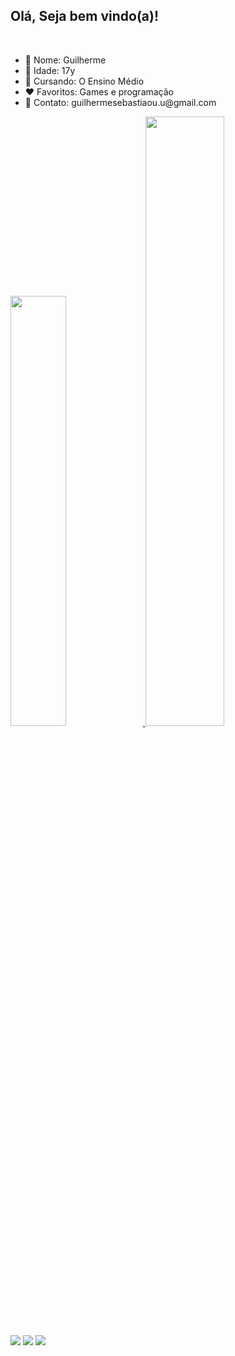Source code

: <h2>Olá, Seja bem vindo(a)!</h2>
<br>
<ul>
  <li>🙋 Nome: Guilherme</li>
  <li>🎂 Idade: 17y</li>
  <li>🏫 Cursando: O Ensino Médio</li>
  <li>❤️ Favoritos: Games e programação</li>
  <li>📧 Contato: guilhermesebastiaou.u@gmail.com</li>
</ul>

<div>
  <a href="https://github.com/GuilhermeSebasti4o">
  <img height="42%" src="https://github-readme-stats.vercel.app/api?username=GuiSebastiao&show_icons=true&theme=onedark"/>
  <img height="50%" src="https://github-readme-stats.vercel.app/api/top-langs/?username=GuiSebastiao&langs_count=8&theme=onedark"/>
</div>
  
<div>
  <a href="mailto:contato@guilhermesebastiaou.u@gmail.com" target="_black"><img src="https://img.shields.io/badge/Gmail-D14836?style=for-the-badge&logo=gmail&logoColor=white"></a>
  <a href="https://www.instagram.com/guisebastiao_/#" target="_black"><img src="https://img.shields.io/badge/Instagram-E4405F?style=for-the-badge&logo=instagram&logoColor=white"></a> 
  <a href="https://wa.me/5551994155941" target="_black"><img src="https://img.shields.io/badge/WhatsApp-25D366?style=for-the-badge&logo=whatsapp&logoColor=white"></a>
</div>
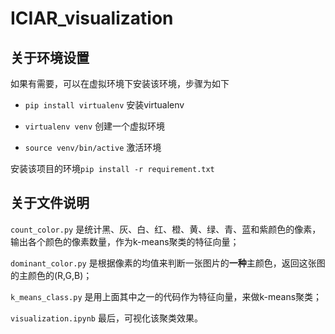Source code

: # ICIAR_visualization

## 关于环境设置

如果有需要，可以在虚拟环境下安装该环境，步骤为如下

- `pip install virtualenv` 安装virtualenv

- `virtualenv venv` 创建一个虚拟环境
- `source venv/bin/active` 激活环境

安装该项目的环境`pip install -r requirement.txt `

## 关于文件说明

`count_color.py` 是统计黑、灰、白、红、橙、黄、绿、青、蓝和紫颜色的像素，输出各个颜色的像素数量，作为k-means聚类的特征向量；

`dominant_color.py` 是根据像素的均值来判断一张图片的**一种**主颜色，返回这张图的主颜色的(R,G,B)；

`k_means_class.py` 是用上面其中之一的代码作为特征向量，来做k-means聚类；

`visualization.ipynb` 最后，可视化该聚类效果。

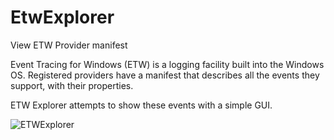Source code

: # EtwExplorer
View ETW Provider manifest

Event Tracing for Windows (ETW) is a logging facility built into the Windows OS. Registered providers have a manifest that describes all the events they support, with their properties.

ETW Explorer attempts to show these events with a simple GUI.

![ETWExplorer]()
• • • • •
* EXERCISE DIRECTIONS:
Copy out, from the data above, every line holding the word "onedark".

* EXERCISE RESPONSE:
  <img height="42%" src="https://github-readme-stats.vercel.app/api?username=GuiSebastiao&show_icons=true&theme=onedark"/>
  <img height="50%" src="https://github-readme-stats.vercel.app/api/top-langs/?username=GuiSebastiao&langs_count=8&theme=onedark"/>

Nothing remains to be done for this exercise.